Le dossier de ce dernier numéro sera intitulé : Lettres imaginaires

Argumentaire : "Ecrire des lettres… Cette tâche ou ce paisible plaisir devient chose rare au temps des « emails » et des « Sms »… Peut-être cette occupation d’un autre âge ne sera-t-elle bientôt plus que le fait de rares écrivains conservant leur fidélité aux rituels de la plume, du papier et de l’affranchissement postal. C’est pourquoi j’ai eu l’idée de proposer à quelques-uns de se livrer, comme par jeu, à ce vieil exercice en composant une missive (plus ou moins) imaginaire. Voix ouverte, voix offerte, écriture adressée : l’occasion d’inventer et de nouer un lien, moins avec un destinataire réel qu’avec un lecteur inconnu. N’est-ce pas là que commence et prospère la littérature ?"

JMM

 (Voir le sommaire complet du numéro)


   Extrait du dossier :

Paul Fournel : Cher Monsieur...

 

Cher Monsieur,

Je suis désolé de devoir vous écrire cette lettre mais je vais vous expliquer à quelles extrémités je suis parvenu pour me voir contraint de le faire.

Mon ordinateur a été victime de l’agression massive du virus « Pénis Soviétique » dont on murmure qu’il a été initié par des nostalgiques de la guerre froide et qui ne vise rien moins que l’ensemble des ordinateurs d’occident. Son objectif aujourd’hui dévoilé étant de dévorer les courriers électroniques et de réduire la moitié du monde au silence avant de le bâillonner. D’après les spécialistes du contre-espionnage, il se serait introduit dans la machine lorsque mon chat aurait tapé par inadvertance le code secret du Pentagone en faisant pattes de velours sur mon clavier.

Ayant plusieurs cordes à mon arc, je me suis aussitôt retourné vers une technologie régressive afin de pouvoir vous joindre. Mais depuis quelque temps j’avais remarqué que mon fax miaulait par intermittence. Sans doute souffrait-il de quelque bizarrerie mécanique ou d’un défaut de graissage (j’ai les taches de gras sur le papier blanc en horreur). J’ignorais que ce miaulement fût le bon et qu’il reproduisît exactement le feulement de la chatte en chaleur. Mon chat lui ne s’y est pas trompé et, sautant sur la machine, a introduit son sexe dans le guide feuille avec une fougue toute féline et une imprudence toute masculine. Mon fax s’en est aussitôt trouvé castré. Suite à cet accouplement contre-nature il ne marche plus et ne se reproduit plus. Avantage secondaire, il ne miaule plus.

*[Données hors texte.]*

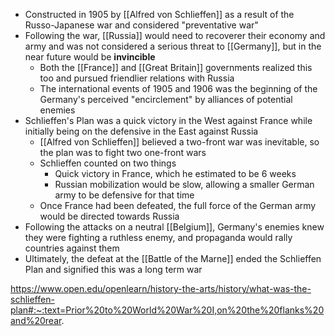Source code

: - Constructed in 1905 by [[Alfred von Schlieffen]] as a result of the Russo-Japanese war and considered "preventative war"
- Following the war, [[Russia]] would need to recoverer their economy and army and was not considered a serious threat to [[Germany]], but in the near future would be **invincible**
	- Both the [[France]] and [[Great Britain]] governments realized this too and pursued friendlier relations with Russia
	- The international events of 1905 and 1906 was the beginning of the Germany's perceived "encirclement" by alliances of potential enemies
- Schlieffen's Plan was a quick victory in the West against France while initially being on the defensive in the East against Russia
	- [[Alfred von Schlieffen]] believed a two-front war was inevitable, so the plan was to fight two one-front wars
	- Schlieffen counted on two things
		- Quick victory in France, which he estimated to be 6 weeks
		- Russian mobilization would be slow, allowing a smaller German army to be defensive for that time
	- Once France had been defeated, the full force of the German army would be directed towards Russia
- Following the attacks on a neutral [[Belgium]], Germany's enemies knew they were fighting a ruthless enemy, and propaganda would rally countries against them
- Ultimately, the defeat at the [[Battle of the Marne]] ended the Schlieffen Plan and signified this was a long term war



https://www.open.edu/openlearn/history-the-arts/history/what-was-the-schlieffen-plan#:~:text=Prior%20to%20World%20War%20I,on%20the%20flanks%20and%20rear.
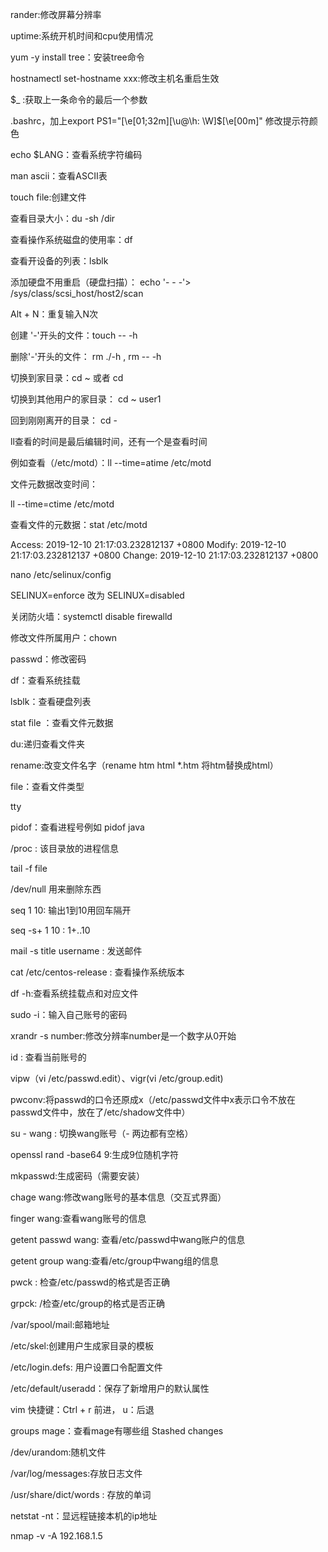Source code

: rander:修改屏幕分辨率

uptime:系统开机时间和cpu使用情况

yum -y install tree：安装tree命令

hostnamectl set-hostname xxx:修改主机名重启生效

$_ :获取上一条命令的最后一个参数

.bashrc，加上export PS1="\[\e[01;32m\][\u@\h: \W]\$\[\e[00m\]" 修改提示符颜色

echo $LANG：查看系统字符编码

man ascii：查看ASCII表

touch file:创建文件

查看目录大小：du -sh /dir

查看操作系统磁盘的使用率：df

查看开设备的列表：lsblk

添加硬盘不用重启（硬盘扫描）： echo '- - -'> /sys/class/scsi_host/host2/scan

Alt + N：重复输入N次

创建 '-'开头的文件：touch -- -h

删除'-'开头的文件： rm ./-h , rm -- -h

切换到家目录：cd ~  或者 cd

切换到其他用户的家目录： cd ~ user1

回到刚刚离开的目录： cd -

ll查看的时间是最后编辑时间，还有一个是查看时间 

例如查看（/etc/motd）：ll --time=atime /etc/motd

文件元数据改变时间：

ll --time=ctime /etc/motd

查看文件的元数据：stat /etc/motd

Access: 2019-12-10 21:17:03.232812137 +0800
Modify: 2019-12-10 21:17:03.232812137 +0800
Change: 2019-12-10 21:17:03.232812137 +0800

nano /etc/selinux/config

SELINUX=enforce 改为 SELINUX=disabled

关闭防火墙：systemctl disable firewalld

修改文件所属用户：chown

passwd：修改密码

df：查看系统挂载

lsblk：查看硬盘列表

stat file ：查看文件元数据

du:递归查看文件夹

rename:改变文件名字（rename htm html *.htm 将htm替换成html）

file：查看文件类型

tty

pidof：查看进程号例如 pidof java

/proc : 该目录放的进程信息

tail -f file

/dev/null 用来删除东西

seq 1 10: 输出1到10用回车隔开

seq -s+ 1 10 : 1+..10

mail -s title username : 发送邮件

cat /etc/centos-release : 查看操作系统版本

df -h:查看系统挂载点和对应文件

sudo -i：输入自己账号的密码

xrandr -s number:修改分辨率number是一个数字从0开始

id : 查看当前账号的

vipw（vi /etc/passwd.edit）、vigr(vi /etc/group.edit)

pwconv:将passwd的口令还原成x（/etc/passwd文件中x表示口令不放在passwd文件中，放在了/etc/shadow文件中）

su - wang : 切换wang账号（- 两边都有空格）

openssl rand -base64 9:生成9位随机字符

mkpasswd:生成密码（需要安装）

chage wang:修改wang账号的基本信息（交互式界面）

finger wang:查看wang账号的信息

getent passwd wang: 查看/etc/passwd中wang账户的信息

getent group wang:查看/etc/group中wang组的信息

pwck : 检查/etc/passwd的格式是否正确

grpck: /检查/etc/group的格式是否正确

/var/spool/mail:邮箱地址

/etc/skel:创建用户生成家目录的模板

/etc/login.defs: 用户设置口令配置文件

/etc/default/useradd：保存了新增用户的默认属性

vim 快捷键：Ctrl + r 前进， u：后退

groups mage：查看mage有哪些组
Stashed changes

/dev/urandom:随机文件

/var/log/messages:存放日志文件

/usr/share/dict/words : 存放的单词

netstat -nt：显远程链接本机的ip地址

nmap -v -A 192.168.1.5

Rendu nerveux par les événements, mon chat encore sanglant de son accouplement malencontreux, a dévoré par esprit de vengeance le cordon de mon appareil. Ce dernier pendouille dans le vide et rend ainsi mon téléphone fixe parfaitement mobile mais plus du tout téléphone. Je suis donc dans l’incapacité de vous appeler.

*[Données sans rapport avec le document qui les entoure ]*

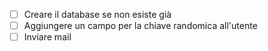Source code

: - [ ] Creare il database se non esiste già
- [ ] Aggiungere un campo per la chiave randomica all'utente
- [ ] Inviare mail
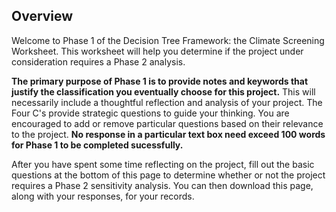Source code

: ## Overview

Welcome to Phase 1 of the Decision Tree Framework: the Climate Screening Worksheet. This
worksheet will help you determine if the project under consideration requires a
Phase 2 analysis.

**The primary purpose of Phase 1 is to provide notes and keywords that justify the classification you eventually choose for this project.** This will necessarily include a thoughtful reflection and analysis of your project. The Four C's provide strategic questions to guide your thinking.  You are encouraged to add or remove particular questions based on their relevance to the project. **No response in a particular text box need exceed 100 words for Phase 1 to be completed sucessfully.**

After you have spent some time reflecting on the project, fill out the basic
questions at the bottom of this page to determine whether or not the project
requires a Phase 2 sensitivity analysis. You can then download this page, along
with your responses, for your records.
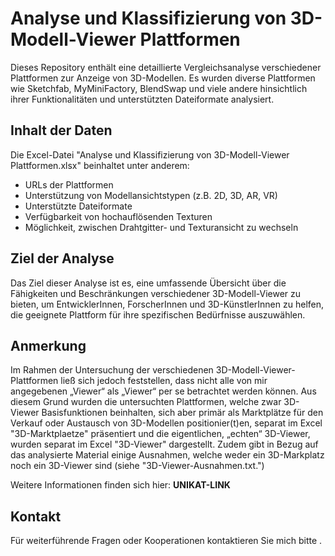 # Analyse und Klassifizierung von 3D-Modell-Viewer Plattformen

Dieses Repository enthält eine detaillierte Vergleichsanalyse verschiedener Plattformen zur Anzeige von 3D-Modellen. Es wurden diverse Plattformen wie Sketchfab, MyMiniFactory, BlendSwap und viele andere hinsichtlich ihrer Funktionalitäten und unterstützten Dateiformate analysiert.

## Inhalt der Daten

Die Excel-Datei "Analyse und Klassifizierung von 3D-Modell-Viewer Plattformen.xlsx" beinhaltet unter anderem:
- URLs der Plattformen
- Unterstützung von Modellansichtstypen (z.B. 2D, 3D, AR, VR)
- Unterstützte Dateiformate
- Verfügbarkeit von hochauflösenden Texturen
- Möglichkeit, zwischen Drahtgitter- und Texturansicht zu wechseln

## Ziel der Analyse

Das Ziel dieser Analyse ist es, eine umfassende Übersicht über die Fähigkeiten und Beschränkungen verschiedener 3D-Modell-Viewer zu bieten, um EntwicklerInnen, ForscherInnen und 3D-KünstlerInnen zu helfen, die geeignete Plattform für ihre spezifischen Bedürfnisse auszuwählen.

## Anmerkung

Im Rahmen der Untersuchung der verschiedenen 3D-Modell-Viewer-Plattformen ließ sich jedoch feststellen, dass nicht alle von mir angegebenen „Viewer“ als „Viewer“ per se betrachtet werden können. 
Aus diesem Grund wurden die untersuchten Plattformen, welche zwar 3D-Viewer Basisfunktionen beinhalten, sich aber primär als Marktplätze für den Verkauf oder Austausch von 3D-Modellen positionier(t)en, separat im Excel "3D-Marktplaetze" präsentiert und die eigentlichen, „echten“ 3D-Viewer, wurden separat im Excel "3D-Viewer" dargestellt.
Zudem gibt in Bezug auf das analysierte Material einige Ausnahmen, welche weder ein 3D-Markplatz noch ein 3D-Viewer sind (siehe "3D-Viewer-Ausnahmen.txt.")

Weitere Informationen finden sich hier: **UNIKAT-LINK**

## Kontakt

Für weiterführende Fragen oder Kooperationen kontaktieren Sie mich bitte .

Au moment même où mon chat sectionnait le cordon de mon fixe, je me suis laissé tomber de découragement sur ma chaise, ce que l’on peut comprendre. Je ne me souvenais plus, tout perturbé que j’étais, que j’avais, dans l’urgence et la gravité de la situation, glissé mon téléphone portable dans la poche arrière de mon pantalon. Je dois confesser avoir pris quelques kilos depuis notre dernière rencontre aussi l’ai-je proprement écrasé sous mon poids, le rendant incontinent inutilisable.

La Poste ne délivrant plus depuis longtemps de pneumatique, vous comprendrez l’obligation dans laquelle je me trouve de vous adresser une lettre en papier hérissée d’un timbre.

J’espère que vous ne m’en tiendrez pas rigueur et me pardonnerez cette audace rétrograde.